Let’s look at each of these features to see if the resulting shape functions makes sense:

dnr: this feature indicates if the patients has a do not resuscitate order or not. It makes sense that patients are at higher risk of imminent mortality risk if they have dnr orders.
avtisst: this feature indicates the average TISS score, where higher TISS scores indicate higher intensity care in the ICU. It’s again natural that patients receiving higher intensity care are at higher mortality risk.
ca: this feature indicates if the patient has local cancer (yes), cancer that has spread (metastatic), or does not have cancer at all (no). It’s well known that metastatic cancer prevents higher mortality risk, which is reflected in the learned shape function.

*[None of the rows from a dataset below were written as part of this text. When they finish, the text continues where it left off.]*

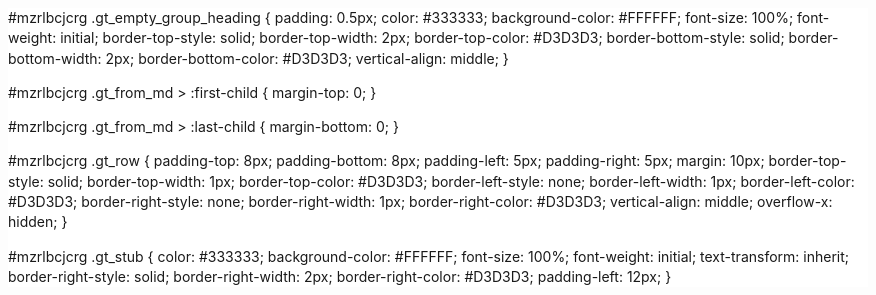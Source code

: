 #mzrlbcjcrg .gt_empty_group_heading {
  padding: 0.5px;
  color: #333333;
  background-color: #FFFFFF;
  font-size: 100%;
  font-weight: initial;
  border-top-style: solid;
  border-top-width: 2px;
  border-top-color: #D3D3D3;
  border-bottom-style: solid;
  border-bottom-width: 2px;
  border-bottom-color: #D3D3D3;
  vertical-align: middle;
}

#mzrlbcjcrg .gt_from_md > :first-child {
  margin-top: 0;
}

#mzrlbcjcrg .gt_from_md > :last-child {
  margin-bottom: 0;
}

#mzrlbcjcrg .gt_row {
  padding-top: 8px;
  padding-bottom: 8px;
  padding-left: 5px;
  padding-right: 5px;
  margin: 10px;
  border-top-style: solid;
  border-top-width: 1px;
  border-top-color: #D3D3D3;
  border-left-style: none;
  border-left-width: 1px;
  border-left-color: #D3D3D3;
  border-right-style: none;
  border-right-width: 1px;
  border-right-color: #D3D3D3;
  vertical-align: middle;
  overflow-x: hidden;
}

#mzrlbcjcrg .gt_stub {
  color: #333333;
  background-color: #FFFFFF;
  font-size: 100%;
  font-weight: initial;
  text-transform: inherit;
  border-right-style: solid;
  border-right-width: 2px;
  border-right-color: #D3D3D3;
  padding-left: 12px;
}

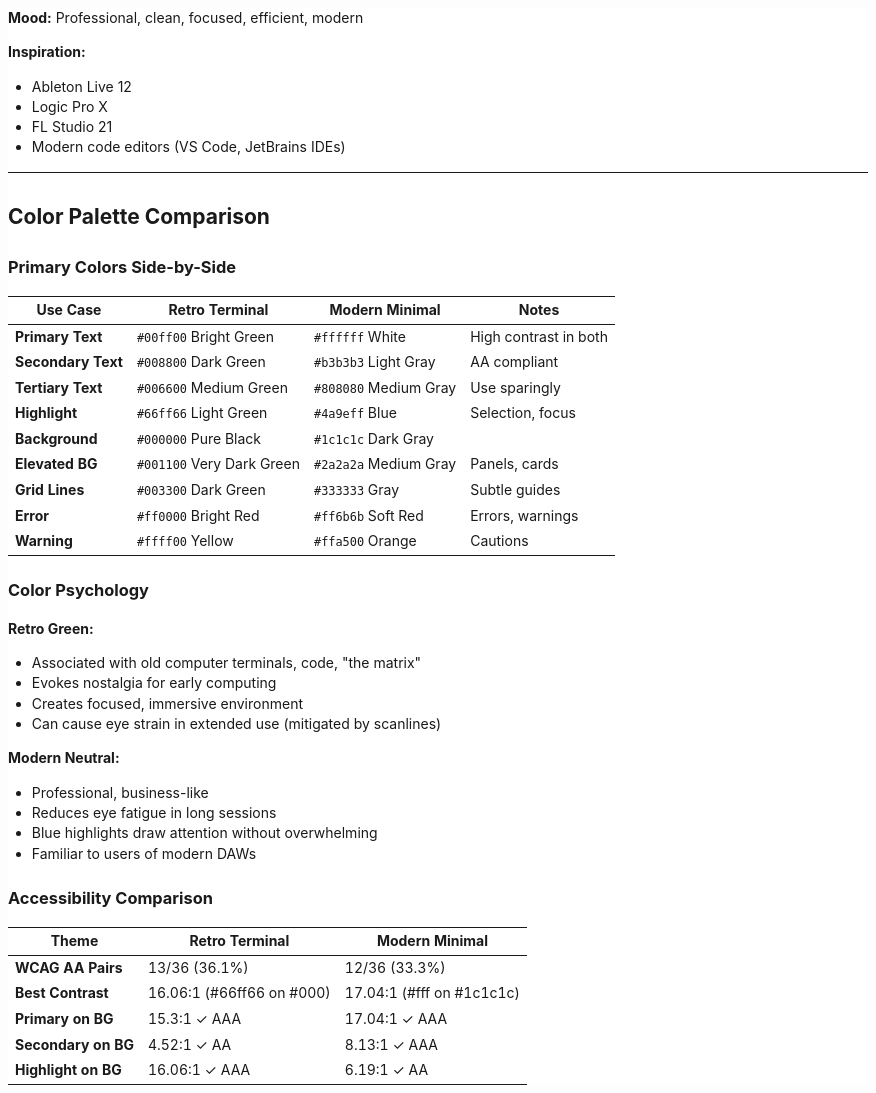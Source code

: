 **Mood:** Professional, clean, focused, efficient, modern

**Inspiration:**
- Ableton Live 12
- Logic Pro X
- FL Studio 21
- Modern code editors (VS Code, JetBrains IDEs)

---

## Color Palette Comparison

### Primary Colors Side-by-Side

| Use Case | Retro Terminal | Modern Minimal | Notes |
|----------|---------------|----------------|-------|
| **Primary Text** | `#00ff00` Bright Green | `#ffffff` White | High contrast in both |
| **Secondary Text** | `#008800` Dark Green | `#b3b3b3` Light Gray | AA compliant |
| **Tertiary Text** | `#006600` Medium Green | `#808080` Medium Gray | Use sparingly |
| **Highlight** | `#66ff66` Light Green | `#4a9eff` Blue | Selection, focus |
| **Background** | `#000000` Pure Black | `#1c1c1c` Dark Gray | |
| **Elevated BG** | `#001100` Very Dark Green | `#2a2a2a` Medium Gray | Panels, cards |
| **Grid Lines** | `#003300` Dark Green | `#333333` Gray | Subtle guides |
| **Error** | `#ff0000` Bright Red | `#ff6b6b` Soft Red | Errors, warnings |
| **Warning** | `#ffff00` Yellow | `#ffa500` Orange | Cautions |

### Color Psychology

**Retro Green:**
- Associated with old computer terminals, code, "the matrix"
- Evokes nostalgia for early computing
- Creates focused, immersive environment
- Can cause eye strain in extended use (mitigated by scanlines)

**Modern Neutral:**
- Professional, business-like
- Reduces eye fatigue in long sessions
- Blue highlights draw attention without overwhelming
- Familiar to users of modern DAWs

### Accessibility Comparison

| Theme | Retro Terminal | Modern Minimal |
|-------|---------------|----------------|
| **WCAG AA Pairs** | 13/36 (36.1%) | 12/36 (33.3%) |
| **Best Contrast** | 16.06:1 (#66ff66 on #000) | 17.04:1 (#fff on #1c1c1c) |
| **Primary on BG** | 15.3:1 ✓ AAA | 17.04:1 ✓ AAA |
| **Secondary on BG** | 4.52:1 ✓ AA | 8.13:1 ✓ AAA |
| **Highlight on BG** | 16.06:1 ✓ AAA | 6.19:1 ✓ AA |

How would the results change with a different evaluation time? Let’s look at the feature importances and some shape functions for mortality risk in the next 30 days instead of in the next year.

[8]:

model.plot_feature_importances(eval_times=30)

../../_images/notebooks_user_guides_survival_analysis_16_0.png

[9]:

model.plot_shape_function(feature_names=["dnr", "avtisst", "ca"], eval_times=30)

../../_images/notebooks_user_guides_survival_analysis_17_0.png

Interestingly, avtisst becomes more important than dnr for 30-day mortality. One explanation is that increased TISS scores can indicate very immediate mortality risk (e.g. increased mechanical ventilation, monitoring), while a do not resuscitate order do not imply as immediate mortality risk. Otherwise, the shape of the shape functions remain very similar.

Calibration

It’s important that the survival/CIF estimates from a survival analysis model are calibrated. A survival analysis model is calibrated if for all \(t > 0\) and all sets \(S = \{i \,:\, \hat{P}(T \leq t \mid X^{(i)}) \approx \alpha\}\) we have

\[\alpha \approx \hat{P}(T \leq t \mid X^{(i)}) \approx \sum_{i\in S} \frac{1_{T^{(i)} \leq t}}{|S|}.\]

That is, when the model predicts \(\hat{P}(T \leq t \mid X^{(i)})\), this prediction can be interpreted in the correct probabilistic sense. There are multiple ways to check calibration for a survival analysis model, but we recommend assessing calibration via visual inspection of calibration plots as described in [1]. DNAMite can easily produce such a calibration plot.

Austin, Peter C., Frank E. Harrell Jr, and David van Klaveren. “Graphical calibration curves and the integrated calibration index (ICI) for survival models.” Statistics in Medicine 39.21 (2020): 2714-2742.

[10]:

model.make_calibration_plot(X_test, y_test, eval_times=365)

../../_images/notebooks_user_guides_survival_analysis_20_0.png

It’s clear from this plot that our trained model is well calibrated.